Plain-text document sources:

• • •

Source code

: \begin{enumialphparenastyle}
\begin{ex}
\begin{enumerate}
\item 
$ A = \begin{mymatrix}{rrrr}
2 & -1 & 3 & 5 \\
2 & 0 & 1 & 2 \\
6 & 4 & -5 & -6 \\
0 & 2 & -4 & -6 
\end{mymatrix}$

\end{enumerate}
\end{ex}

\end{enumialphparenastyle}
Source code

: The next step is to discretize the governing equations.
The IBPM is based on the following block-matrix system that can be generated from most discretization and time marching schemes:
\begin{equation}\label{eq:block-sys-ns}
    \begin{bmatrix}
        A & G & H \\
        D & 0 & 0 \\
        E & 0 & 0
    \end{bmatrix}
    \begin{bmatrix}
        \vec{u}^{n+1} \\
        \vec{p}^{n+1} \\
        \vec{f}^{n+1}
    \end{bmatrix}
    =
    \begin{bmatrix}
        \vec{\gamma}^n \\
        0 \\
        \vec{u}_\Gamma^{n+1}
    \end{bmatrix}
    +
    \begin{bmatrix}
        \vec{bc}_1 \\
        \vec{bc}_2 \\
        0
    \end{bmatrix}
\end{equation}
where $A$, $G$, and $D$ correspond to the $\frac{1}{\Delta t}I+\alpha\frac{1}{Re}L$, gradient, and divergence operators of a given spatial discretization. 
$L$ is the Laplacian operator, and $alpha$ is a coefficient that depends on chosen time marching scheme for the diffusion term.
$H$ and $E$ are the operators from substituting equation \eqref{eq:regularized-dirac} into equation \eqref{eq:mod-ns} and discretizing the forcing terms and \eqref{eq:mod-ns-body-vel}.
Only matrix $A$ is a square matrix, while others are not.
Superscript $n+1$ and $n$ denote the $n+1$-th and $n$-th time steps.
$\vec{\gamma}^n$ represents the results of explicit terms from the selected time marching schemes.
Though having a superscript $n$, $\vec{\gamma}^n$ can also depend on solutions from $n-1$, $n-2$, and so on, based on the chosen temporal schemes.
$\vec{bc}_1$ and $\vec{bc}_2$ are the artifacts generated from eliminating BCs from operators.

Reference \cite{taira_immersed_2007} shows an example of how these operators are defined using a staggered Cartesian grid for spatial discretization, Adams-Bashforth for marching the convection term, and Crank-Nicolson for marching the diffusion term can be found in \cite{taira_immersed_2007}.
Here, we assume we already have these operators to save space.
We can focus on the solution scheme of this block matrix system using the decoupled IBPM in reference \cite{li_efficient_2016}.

• • •

| Exercise |
Each line above with the word "enumialphparenastyle" must be returned.

| Response to the exercise |
: \begin{enumialphparenastyle}
\end{enumialphparenastyle}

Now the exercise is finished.